In August, two professional hair braiders at the show put their skills to the test when they faced off in a highly satisfying battle to see who could come up with the best-looking braids. (Watch the video above to get an inside look at the contest.)
Experts believe hair braiding dates back to approximately 3500 BCE, based on the discovery of a rock painting in North Africa that showed a woman with cornrows breastfeeding her child.
Considered the earliest form of braids, cornrows served two purposes: they spoke to societal customs and were a fashion statement, a 2018 explainer from Essence notes. A specific style, for instance, could denote what clan someone was from, how old she was or whether she was married.

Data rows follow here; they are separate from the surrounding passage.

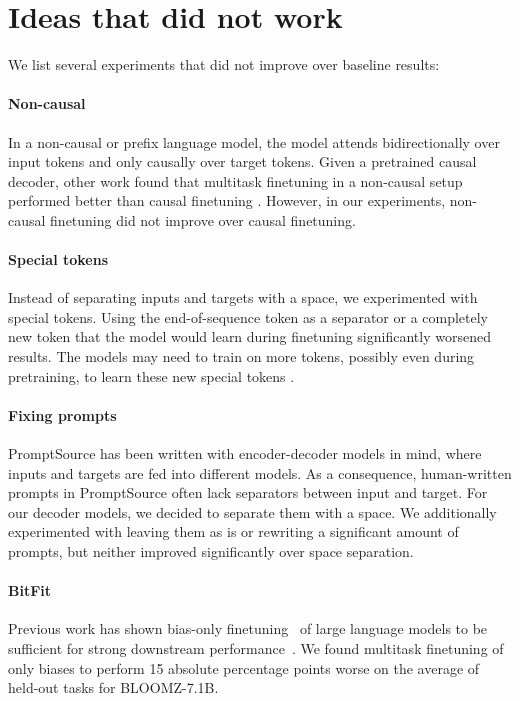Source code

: \documentclass[11pt]{article}
\begin{document}
\section{Ideas that did not work}
\label{sec:failures}

We list several experiments that did not improve over baseline results:

\paragraph{Non-causal} In a non-causal or prefix language model, the model attends bidirectionally over input tokens and only causally over target tokens. Given a pretrained causal decoder, other work found that multitask finetuning in a non-causal setup performed better than causal finetuning \cite{wang2022language,tay2022transcending}. However, in our experiments, non-causal finetuning did not improve over causal finetuning.

\paragraph{Special tokens} Instead of separating inputs and targets with a space, we experimented with special tokens. Using the end-of-sequence token as a separator or a completely new token that the model would learn during finetuning significantly worsened results. The models may need to train on more tokens, possibly even during pretraining, to learn these new special tokens \cite{zeng2022glm}.

\paragraph{Fixing prompts} PromptSource has been written with encoder-decoder models in mind, where inputs and targets are fed into different models. As a consequence, human-written prompts in PromptSource often lack separators between input and target. For our decoder models, we decided to separate them with a space. We additionally experimented with leaving them as is or rewriting a significant amount of prompts, but neither improved significantly over space separation.

\paragraph{BitFit} Previous work has shown bias-only finetuning~\cite{zaken2021bitfit} of large language models to be sufficient for strong downstream performance~\cite{logan2021cutting,hu2021lora,muennighoff2022sgpt,liu2022few,ding2022delta,muennighoff2022mteb}. We found multitask finetuning of only biases to perform 15 absolute percentage points worse on the average of held-out tasks for BLOOMZ-7.1B.
\end{document}
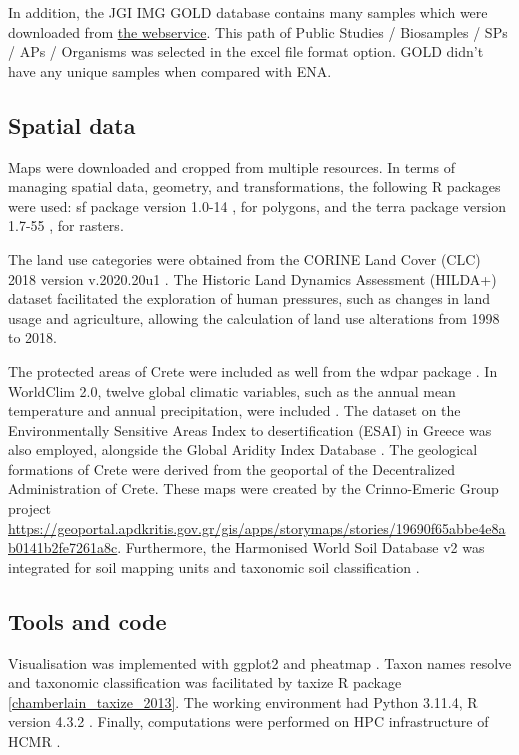 In addition, the JGI IMG GOLD database contains many samples which were downloaded from \href{https://gold.jgi.doe.gov/downloads}{the webservice}.
This path of Public Studies / Biosamples / SPs / APs / Organisms was selected in the excel file format option. 
GOLD didn't have any unique samples when compared with ENA.

\subsection{Spatial data}\label{crete_spatial}

Maps were downloaded and cropped from multiple resources.
In terms of managing spatial data, geometry, and transformations, the following
R packages were used:
sf package version 1.0-14 \parencite{Pebesma2023}, for polygons, and the terra
package version 1.7-55 \parencite{hijmans2024terra}, for rasters.

The land use categories were obtained from the CORINE Land Cover (CLC) 2018
version v.2020.20u1 \parencite{CLC2023}.
The Historic Land Dynamics Assessment (HILDA+) dataset \parencite{winkler2021global}
facilitated the exploration of human pressures, such as changes in land usage and agriculture,
allowing the calculation of land use alterations from 1998 to 2018.

The protected areas of Crete were included as well from the wdpar package \parencite{Hanson2022}.
In WorldClim 2.0, twelve global climatic variables, such as the annual mean
temperature and annual precipitation, were included \parencite{Fick2017}.
The dataset on the Environmentally Sensitive Areas Index to desertification (ESAI)
in Greece \parencite{KARAMESOUTI2018266} was also employed, alongside the
Global Aridity Index Database \parencite{zomer2022version}.
The geological formations of Crete were derived from the geoportal of the
Decentralized Administration of Crete. These maps were created by the Crinno-Emeric Group
project \url{https://geoportal.apdkritis.gov.gr/gis/apps/storymaps/stories/19690f65abbe4e8ab0141b2fe7261a8c}.
Furthermore, the Harmonised World Soil Database v2 was integrated for soil mapping units and taxonomic soil classification \parencite{fao2023}.

\subsection{Tools and code}\label{Coding environment}
Visualisation was implemented with ggplot2 \parencite{wickham_ggplot2_2016} and pheatmap \parencite{Kolde2019}.
Taxon names resolve and taxonomic classification was facilitated by taxize R package \ref{chamberlain_taxize_2013}.
The working environment had Python 3.11.4, R version 4.3.2 \parencite{rcoreteam}.
Finally, computations were performed on HPC infrastructure of HCMR \parencite{zafeiropoulos_0s_2021}.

Over the course of the next several millennia, hair braiding also took on a rebellious undertone. Speaking to Essence, Lori L. Tharps, an associate professor at Temple University, revealed that African slaves in the U.S. would use braids to secretly communicate with one another. The number of plaits on one person's head, for example, could indicate where a slave needed to go in order to escape bondage.
In the decades following slavery, braids went from being looked down upon to becoming a powerful rejection of the "Eurocentric framework of beauty," according to Essence. "Black Americans were developing a deep desire to honor our African roots, and our styles du jour reflected that," then-Essence beauty editor Siraad Dirshe wrote.
For many in the black community, braids have come to embody self-love — despite being repeatedly culturally appropriated.